How police impact our kids’ lives

April 3, 2012

IN RESPONSE to "What every Black man in America must learn": I will never forget my first teaching job on in the poor, all-Black neighborhood of East Garfield Park.

I am a preschool teacher--my students were 4 years old. Three of my 19 students had a parent in prison, and most of the others had uncles, cousins and grandparents in prison.

I had noticed on the playground that the children played "po po" (police) almost every day. This game involved children standing against a wall, spread eagle, while other children frisked them and then grabbed their arms and held their wrists behind their back as they were arrested. The arrested were led to "jail" inside the walls of the jungle gym.

I watched this game unfold over the course of a couple days and then decided to have a discussion with the class about what this game was all about.

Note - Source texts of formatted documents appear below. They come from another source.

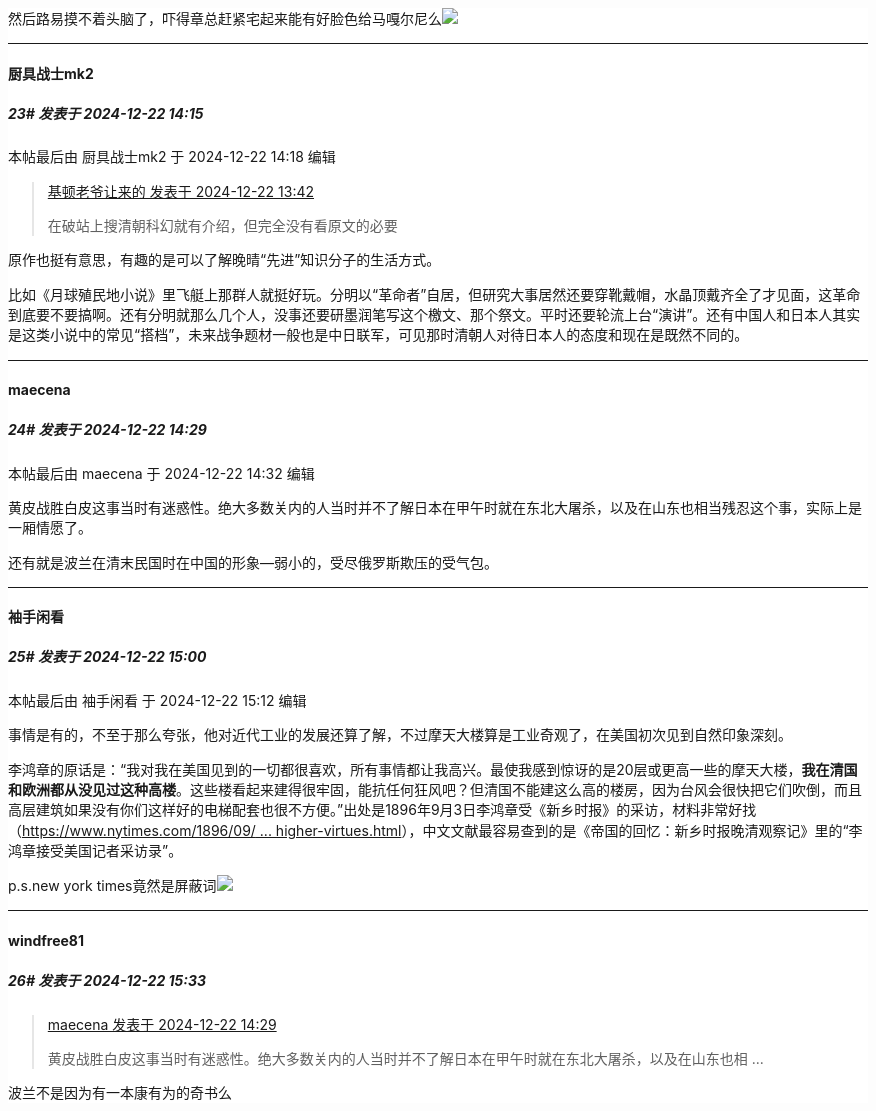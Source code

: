 然后路易摸不着头脑了，吓得章总赶紧宅起来能有好脸色给马嘎尔尼么<img src="https://static.saraba1st.com/image/smiley/face2017/067.png" referrerpolicy="no-referrer">

*****

####  厨具战士mk2  
##### 23#       发表于 2024-12-22 14:15

 本帖最后由 厨具战士mk2 于 2024-12-22 14:18 编辑 
<blockquote><a href="httphttps://bbs.saraba1st.com/2b/forum.php?mod=redirect&amp;goto=findpost&amp;pid=66987330&amp;ptid=2215652" target="_blank">基顿老爷让来的 发表于 2024-12-22 13:42</a>

在破站上搜清朝科幻就有介绍，但完全没有看原文的必要</blockquote>
原作也挺有意思，有趣的是可以了解晚晴“先进”知识分子的生活方式。

比如《月球殖民地小说》里飞艇上那群人就挺好玩。分明以“革命者”自居，但研究大事居然还要穿靴戴帽，水晶顶戴齐全了才见面，这革命到底要不要搞啊。还有分明就那么几个人，没事还要研墨润笔写这个檄文、那个祭文。平时还要轮流上台“演讲”。还有中国人和日本人其实是这类小说中的常见“搭档”，未来战争题材一般也是中日联军，可见那时清朝人对待日本人的态度和现在是既然不同的。

*****

####  maecena  
##### 24#       发表于 2024-12-22 14:29

 本帖最后由 maecena 于 2024-12-22 14:32 编辑 

黄皮战胜白皮这事当时有迷惑性。绝大多数关内的人当时并不了解日本在甲午时就在东北大屠杀，以及在山东也相当残忍这个事，实际上是一厢情愿了。

还有就是波兰在清末民国时在中国的形象—弱小的，受尽俄罗斯欺压的受气包。

*****

####  袖手闲看  
##### 25#       发表于 2024-12-22 15:00

 本帖最后由 袖手闲看 于 2024-12-22 15:12 编辑 

事情是有的，不至于那么夸张，他对近代工业的发展还算了解，不过摩天大楼算是工业奇观了，在美国初次见到自然印象深刻。

李鸿章的原话是：“我对我在美国见到的一切都很喜欢，所有事情都让我高兴。最使我感到惊讶的是20层或更高一些的摩天大楼，<strong>我在清国和欧洲都从没见过这种高楼</strong>。这些楼看起来建得很牢固，能抗任何狂风吧？但清国不能建这么高的楼房，因为台风会很快把它们吹倒，而且高层建筑如果没有你们这样好的电梯配套也很不方便。”出处是1896年9月3日李鸿章受《新乡时报》的采访，材料非常好找（[https://www.nytimes.com/1896/09/ ... higher-virtues.html](https://www.nytimes.com/1896/09/03/archives/li-on-american-hatred-chinese-laborers-he-says-have-higher-virtues.html)），中文文献最容易查到的是《帝国的回忆：新乡时报晚清观察记》里的“李鸿章接受美国记者采访录”。

p.s.new york times竟然是屏蔽词<img src="https://static.saraba1st.com/image/smiley/face2017/001.png" referrerpolicy="no-referrer">

*****

####  windfree81  
##### 26#       发表于 2024-12-22 15:33

<blockquote><a href="httphttps://bbs.saraba1st.com/2b/forum.php?mod=redirect&amp;goto=findpost&amp;pid=66987567&amp;ptid=2215652" target="_blank">maecena 发表于 2024-12-22 14:29</a>

黄皮战胜白皮这事当时有迷惑性。绝大多数关内的人当时并不了解日本在甲午时就在东北大屠杀，以及在山东也相 ...</blockquote>
波兰不是因为有一本康有为的奇书么
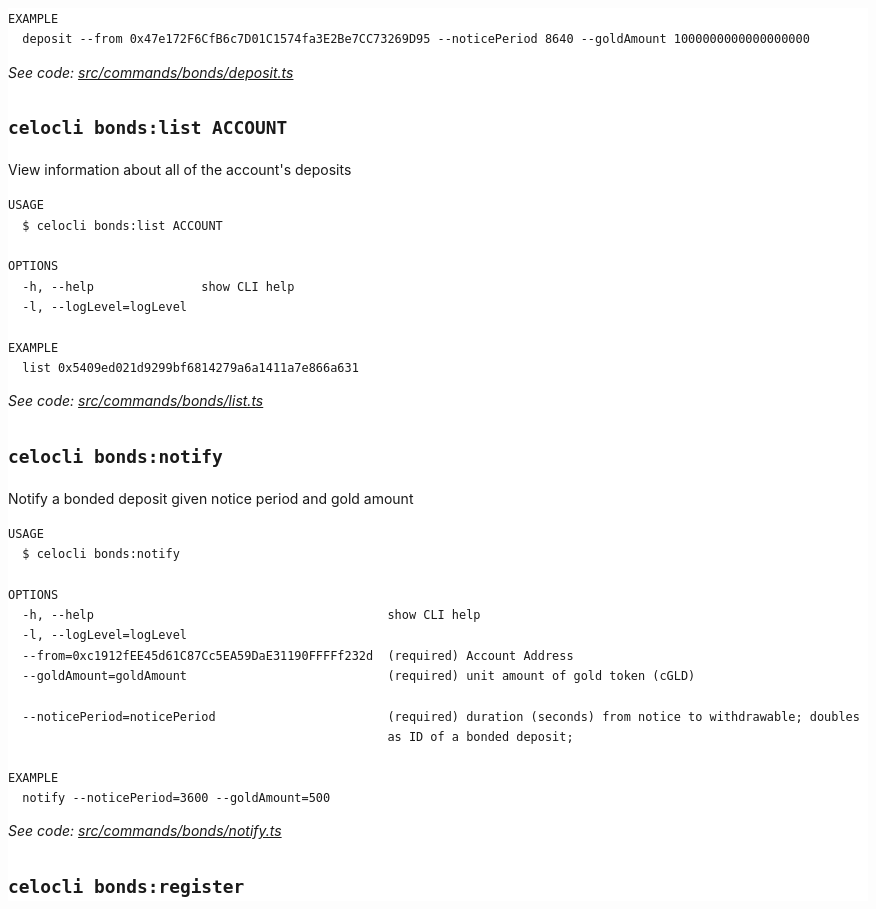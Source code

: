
 ```
EXAMPLE
  deposit --from 0x47e172F6CfB6c7D01C1574fa3E2Be7CC73269D95 --noticePeriod 8640 --goldAmount 1000000000000000000
```

_See code: [src/commands/bonds/deposit.ts](https://github.com/celo-org/celo-monorepo/tree/master/packages/cli/src/commands/bonds/deposit.ts)_

## `celocli bonds:list ACCOUNT`

View information about all of the account's deposits

```
USAGE
  $ celocli bonds:list ACCOUNT

OPTIONS
  -h, --help               show CLI help
  -l, --logLevel=logLevel

EXAMPLE
  list 0x5409ed021d9299bf6814279a6a1411a7e866a631
```

_See code: [src/commands/bonds/list.ts](https://github.com/celo-org/celo-monorepo/tree/master/packages/cli/src/commands/bonds/list.ts)_

## `celocli bonds:notify`

Notify a bonded deposit given notice period and gold amount

```
USAGE
  $ celocli bonds:notify

OPTIONS
  -h, --help                                         show CLI help
  -l, --logLevel=logLevel
  --from=0xc1912fEE45d61C87Cc5EA59DaE31190FFFFf232d  (required) Account Address
  --goldAmount=goldAmount                            (required) unit amount of gold token (cGLD)

  --noticePeriod=noticePeriod                        (required) duration (seconds) from notice to withdrawable; doubles
                                                     as ID of a bonded deposit;

EXAMPLE
  notify --noticePeriod=3600 --goldAmount=500
```

_See code: [src/commands/bonds/notify.ts](https://github.com/celo-org/celo-monorepo/tree/master/packages/cli/src/commands/bonds/notify.ts)_

## `celocli bonds:register`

It was astonishing to hear these 4-year-old children relate their understanding of the police in their community. No myth of "Officer Friendly" here. Just horrible, traumatizing stories of watching their family members and neighbors being arrested and harassed. One little boy said, "Don't back talk 'em. That's when you be slammed!"

How do you help a 4-year-old feel secure when their reality involves humiliating violence perpetrated against their families by the very institution that is supposed to protect them from the bad guys?

Thanks for your coverage of this issue.